Over the last decade, flying has become closely woven into the fabric of the life of USQ Professor Chris Lee who regularly escapes to the skies.
In the years since buying his single engine Romanian-built Yak 52, Chris has come to find his time at the controls frees his mind from the demands of his duties at the University of Southern Queensland. “Not many people understand a lot about what happens in the working life of an academic,” says Chris, who is Professor of English, the Associate Dean (Research) in the Faculty of Arts, and Chair of USQ’s new Research Leadership Development Program. “The public wonder what you do when the students aren’t around but universities are big, complex, diverse corporations and an academic’s role is a very challenging full-time job.
“Academics research as well as teach and are innovators constantly seeking new ways of thinking which, with the rapid expansion of global knowledge, means they are always on the run. Added to that there is the management side which involves lots of rules and regulations, lots of committees and meetings and lots of policies to be established.

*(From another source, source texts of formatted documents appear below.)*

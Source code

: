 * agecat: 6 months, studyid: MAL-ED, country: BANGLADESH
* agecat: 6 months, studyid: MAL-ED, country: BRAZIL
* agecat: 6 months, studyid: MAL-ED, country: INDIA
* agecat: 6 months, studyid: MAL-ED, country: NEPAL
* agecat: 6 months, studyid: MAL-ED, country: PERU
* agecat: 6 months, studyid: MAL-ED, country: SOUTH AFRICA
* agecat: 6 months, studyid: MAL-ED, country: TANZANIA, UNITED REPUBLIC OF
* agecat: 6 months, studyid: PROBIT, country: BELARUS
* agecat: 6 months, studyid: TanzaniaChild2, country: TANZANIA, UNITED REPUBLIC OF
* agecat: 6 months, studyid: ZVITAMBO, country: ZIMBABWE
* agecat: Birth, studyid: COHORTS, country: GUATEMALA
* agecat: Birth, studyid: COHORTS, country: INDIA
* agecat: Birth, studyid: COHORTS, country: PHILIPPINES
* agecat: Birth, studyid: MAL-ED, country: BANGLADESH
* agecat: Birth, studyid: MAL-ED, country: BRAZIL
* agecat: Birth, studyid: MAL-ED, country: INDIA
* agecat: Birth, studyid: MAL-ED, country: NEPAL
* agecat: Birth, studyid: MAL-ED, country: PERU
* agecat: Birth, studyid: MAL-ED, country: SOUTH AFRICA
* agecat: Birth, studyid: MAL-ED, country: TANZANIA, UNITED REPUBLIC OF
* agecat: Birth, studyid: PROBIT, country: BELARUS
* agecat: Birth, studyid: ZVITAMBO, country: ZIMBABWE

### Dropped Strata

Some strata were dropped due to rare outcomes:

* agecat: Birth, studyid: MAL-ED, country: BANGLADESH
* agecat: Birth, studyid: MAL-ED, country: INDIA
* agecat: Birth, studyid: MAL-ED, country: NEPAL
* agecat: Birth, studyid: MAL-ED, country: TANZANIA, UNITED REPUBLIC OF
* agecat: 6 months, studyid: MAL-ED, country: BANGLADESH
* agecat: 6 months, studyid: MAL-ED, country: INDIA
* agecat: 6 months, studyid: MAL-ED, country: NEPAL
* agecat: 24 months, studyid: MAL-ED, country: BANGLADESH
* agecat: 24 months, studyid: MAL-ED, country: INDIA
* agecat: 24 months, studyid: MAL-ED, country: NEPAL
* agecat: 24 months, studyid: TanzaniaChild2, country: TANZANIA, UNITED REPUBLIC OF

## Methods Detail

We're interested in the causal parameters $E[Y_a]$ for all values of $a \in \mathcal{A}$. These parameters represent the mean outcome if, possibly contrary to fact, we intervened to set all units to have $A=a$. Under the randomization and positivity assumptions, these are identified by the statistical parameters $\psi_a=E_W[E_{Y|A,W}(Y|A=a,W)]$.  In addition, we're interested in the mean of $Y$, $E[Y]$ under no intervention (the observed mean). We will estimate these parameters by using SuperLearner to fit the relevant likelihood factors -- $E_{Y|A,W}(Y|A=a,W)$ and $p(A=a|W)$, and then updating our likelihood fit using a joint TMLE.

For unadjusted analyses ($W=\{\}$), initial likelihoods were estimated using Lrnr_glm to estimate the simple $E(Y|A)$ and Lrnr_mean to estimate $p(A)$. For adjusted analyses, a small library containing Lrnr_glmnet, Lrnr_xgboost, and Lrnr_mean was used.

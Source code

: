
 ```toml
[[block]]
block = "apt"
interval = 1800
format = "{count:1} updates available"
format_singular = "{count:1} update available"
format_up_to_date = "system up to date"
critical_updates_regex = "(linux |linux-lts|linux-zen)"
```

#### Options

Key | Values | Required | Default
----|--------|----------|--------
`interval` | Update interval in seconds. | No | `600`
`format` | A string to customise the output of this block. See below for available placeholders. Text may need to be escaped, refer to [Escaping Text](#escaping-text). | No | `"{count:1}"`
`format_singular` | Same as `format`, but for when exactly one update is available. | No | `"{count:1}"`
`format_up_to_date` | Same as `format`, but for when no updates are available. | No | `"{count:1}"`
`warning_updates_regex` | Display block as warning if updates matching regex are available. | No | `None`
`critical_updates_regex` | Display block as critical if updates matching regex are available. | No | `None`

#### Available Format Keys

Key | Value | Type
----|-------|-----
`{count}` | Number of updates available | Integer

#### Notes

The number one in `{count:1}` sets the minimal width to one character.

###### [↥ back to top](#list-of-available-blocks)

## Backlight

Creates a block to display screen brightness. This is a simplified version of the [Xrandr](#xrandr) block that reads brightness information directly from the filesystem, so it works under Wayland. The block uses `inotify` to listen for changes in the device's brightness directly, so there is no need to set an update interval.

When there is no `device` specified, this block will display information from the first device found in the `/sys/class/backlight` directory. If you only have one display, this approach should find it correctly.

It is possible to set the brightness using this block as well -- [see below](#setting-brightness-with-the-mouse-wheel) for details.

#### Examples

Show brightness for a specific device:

“But once you are in a plane you cannot be thinking about work, the Wallabies or anything else because flying is ritualised as a part of an entirely serious strategy of risk management … and that clears the mind and steadies the nerve.”
These days, Chris flies most weekends – weather permitting – practising his aerobatic routine, sometimes in formation with other pilots from Toowoomba Airport, and often displays the Yak 52 at Open Days held around the state. “I guess I was fascinated by aeroplanes as a boy and I’d always thought about learning to fly,” he says. “I decided to have a crack at it in 2002 and it has become wonderful therapy for me.”
That was nine years after Chris and his wife Majella, who have three children Dustin, Madeleine and Harriet, had moved to Toowoomba after Chris accepted a position teaching literature at USQ.
After earning a Diploma of Applied Science from the Queensland University of Technology, he began working as a radiographer at Mater Hospital where he met Majella. He studied at University of Queensland where he gained a BA in English, with first class honours in 1986, and secured a scholarship to complete a PhD.
In the two decades since, he has become a highly valued research fellow at the university, and last year was chosen to implement the Research Leadership Development Program. “This is going to be another big, busy year for me but it is all good,” he says with a smile on his face. “Toowoomba is a beautiful place, it has been good to us and USQ is a great place to work. I believe it is going places.”